The parity index problem of tree automata asks, given a regular tree language $L$ and a set of priorities $J$, is $L$ $J$-feasible, that is, recognised by a nondeterministic parity automaton with priorities $J$? This is a long-standing open problem, of which only a few sub-cases and variations are known to be decidable. In a significant but technically difficult step, Colcombet and L\"oding reduced the problem to the uniform universality of distance-parity automata. In this article, we revisit the index problem using tools from the parity game literature. We add some counters to Lehtinen's register game, originally used to solve parity games in quasipolynomial time, and use this novel game to characterise $J$-feasibility. This provides a alternative proof to Colcombet and L\"oding's reduction. We then provide a second characterisation, based on the notion of attractor decompositions and the complexity of their structure, as measured by a parameterised version of their Strahler number, which we call $n$-Strahler number.
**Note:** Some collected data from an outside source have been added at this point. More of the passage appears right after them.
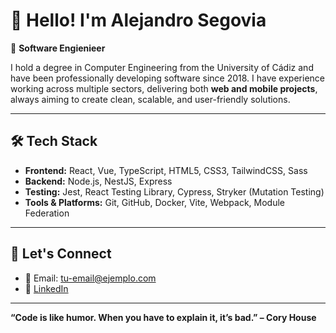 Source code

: # 👋 Hello! I'm Alejandro Segovia

🚀 **Software Engienieer**

I hold a degree in Computer Engineering from the University of Cádiz and have been professionally developing software since 2018. I have experience working across multiple sectors, delivering both **web and mobile projects**, always aiming to create clean, scalable, and user-friendly solutions.

---

## 🛠 Tech Stack

- **Frontend:** React, Vue, TypeScript, HTML5, CSS3, TailwindCSS, Sass
- **Backend:** Node.js, NestJS, Express
- **Testing:** Jest, React Testing Library, Cypress, Stryker (Mutation Testing)
- **Tools & Platforms:** Git, GitHub, Docker, Vite, Webpack, Module Federation

---

## 🤝 Let's Connect

- 📧 Email: tu-email@ejemplo.com
- 💼 [LinkedIn](https://www.linkedin.com/in/alejandro-segovia-gallardo-7810aa189/)

---

**“Code is like humor. When you have to explain it, it’s bad.” – Cory House**
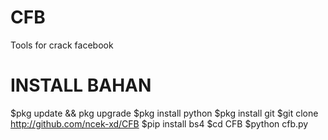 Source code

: # CFB
Tools for crack facebook
# INSTALL BAHAN

$pkg update && pkg upgrade
$pkg install python
$pkg install git
$git clone http://github.com/ncek-xd/CFB
$pip install bs4
$cd CFB
$python cfb.py
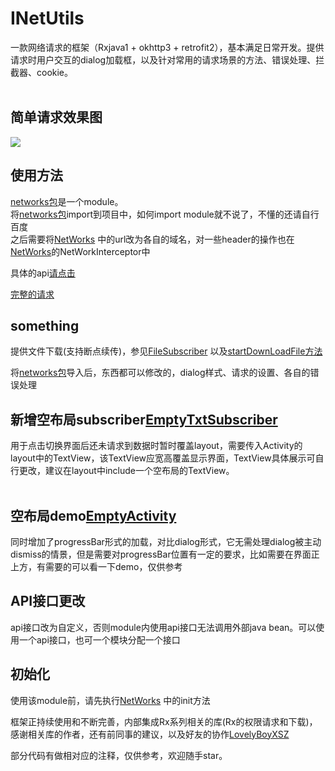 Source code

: # INetUtils
一款网络请求的框架（Rxjava1 + okhttp3 + retrofit2），基本满足日常开发。提供请求时用户交互的dialog加载框，以及针对常用的请求场景的方法、错误处理、拦截器、cookie。<br><br>
## 简单请求效果图<br>
![](https://github.com/SSuperYe/INetUtils/blob/master/screenshots/example.jpg)

## 使用方法<br>
[networks包](https://github.com/SSuperYe/INetUtils/tree/master/networks)是一个module。<br>
将[networks包](https://github.com/SSuperYe/INetUtils/tree/master/networks)import到项目中，如何import module就不说了，不懂的还请自行百度<br>
之后需要将[NetWorks](https://github.com/SSuperYe/INetUtils/blob/master/networks/src/main/java/com/dangdailife/networks/network/NetWorks.java)
中的url改为各自的域名，对一些header的操作也在[NetWorks](https://github.com/SSuperYe/INetUtils/blob/master/networks/src/main/java/com/dangdailife/networks/network/NetWorks.java)的NetWorkInterceptor中<br>

具体的api[请点击](https://github.com/SSuperYe/INetUtils/blob/master/networks/src/main/java/com/dangdailife/networks/network/api/ApiService.java)

[完整的请求](https://github.com/SSuperYe/INetUtils/blob/master/app/src/main/java/com/dangdailife/test/MainActivity.java)

## something<br>
提供文件下载(支持断点续传)，参见[FileSubscriber](https://github.com/SSuperYe/INetUtils/blob/master/networks/src/main/java/com/dangdailife/networks/network/subscriber/FileSubscriber.java)
以及[startDownLoadFile方法](https://github.com/SSuperYe/INetUtils/blob/master/networks/src/main/java/com/dangdailife/networks/network/NetWorks.java)<br>

将[networks包](https://github.com/SSuperYe/INetUtils/tree/master/networks)导入后，东西都可以修改的，dialog样式、请求的设置、各自的错误处理<br>


## 新增空布局subscriber[EmptyTxtSubscriber](https://github.com/SSuperYe/INetUtils/blob/master/networks/src/main/java/com/dangdailife/networks/network/subscriber/EmptyTxtSubscriber.java)<br>
用于点击切换界面后还未请求到数据时暂时覆盖layout，需要传入Activity的layout中的TextView，该TextView应宽高覆盖显示界面，TextView具体展示可自行更改，建议在layout中include一个空布局的TextView。<br><br>

## 空布局demo[EmptyActivity](https://github.com/SSuperYe/INetUtils/blob/master/app/src/main/java/com/dangdailife/inetutils/EmptyActivity.java)<br>
同时增加了progressBar形式的加载，对比dialog形式，它无需处理dialog被主动dismiss的情景，但是需要对progressBar位置有一定的要求，比如需要在界面正上方，有需要的可以看一下demo，仅供参考<br>


## API接口更改
api接口改为自定义，否则module内使用api接口无法调用外部java bean。可以使用一个api接口，也可一个模块分配一个接口

## 初始化
使用该module前，请先执行[NetWorks](https://github.com/SSuperYe/INetUtils/blob/master/networks/src/main/java/com/dangdailife/networks/network/NetWorks.java)
中的init方法

框架正持续使用和不断完善，内部集成Rx系列相关的库(Rx的权限请求和下载)，感谢相关库的作者，还有前同事的建议，以及好友的协作[LovelyBoyXSZ](https://github.com/LovelyBoyXSZ)<br>

部分代码有做相对应的注释，仅供参考，欢迎随手star。<br>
Finally, we rephrase this result using the notion of universal tree extended to automata: a guidable automaton recognises a $[1,2j]$-feasible language if and only if it admits a universal tree with $n$-Strahler number $j$, for some $n$. In particular, a language recognised by a guidable automaton $A$ is B\"uchi-feasible if and only if there is a uniform bound $n\in \mathbb{N}$ such that all trees in the language admit an accepting run with an attractor decomposition of width bounded by $n$, or, equivalently, if and only $A$ admits a \textit{finite} universal tree. While we do not solve the decidability of the index problem, our work makes the state-of-the-art more accessible and brings to light the deep relationships between the $J$-feasibility of a language and attractor decompositions, universal trees and Lehtinen's register game.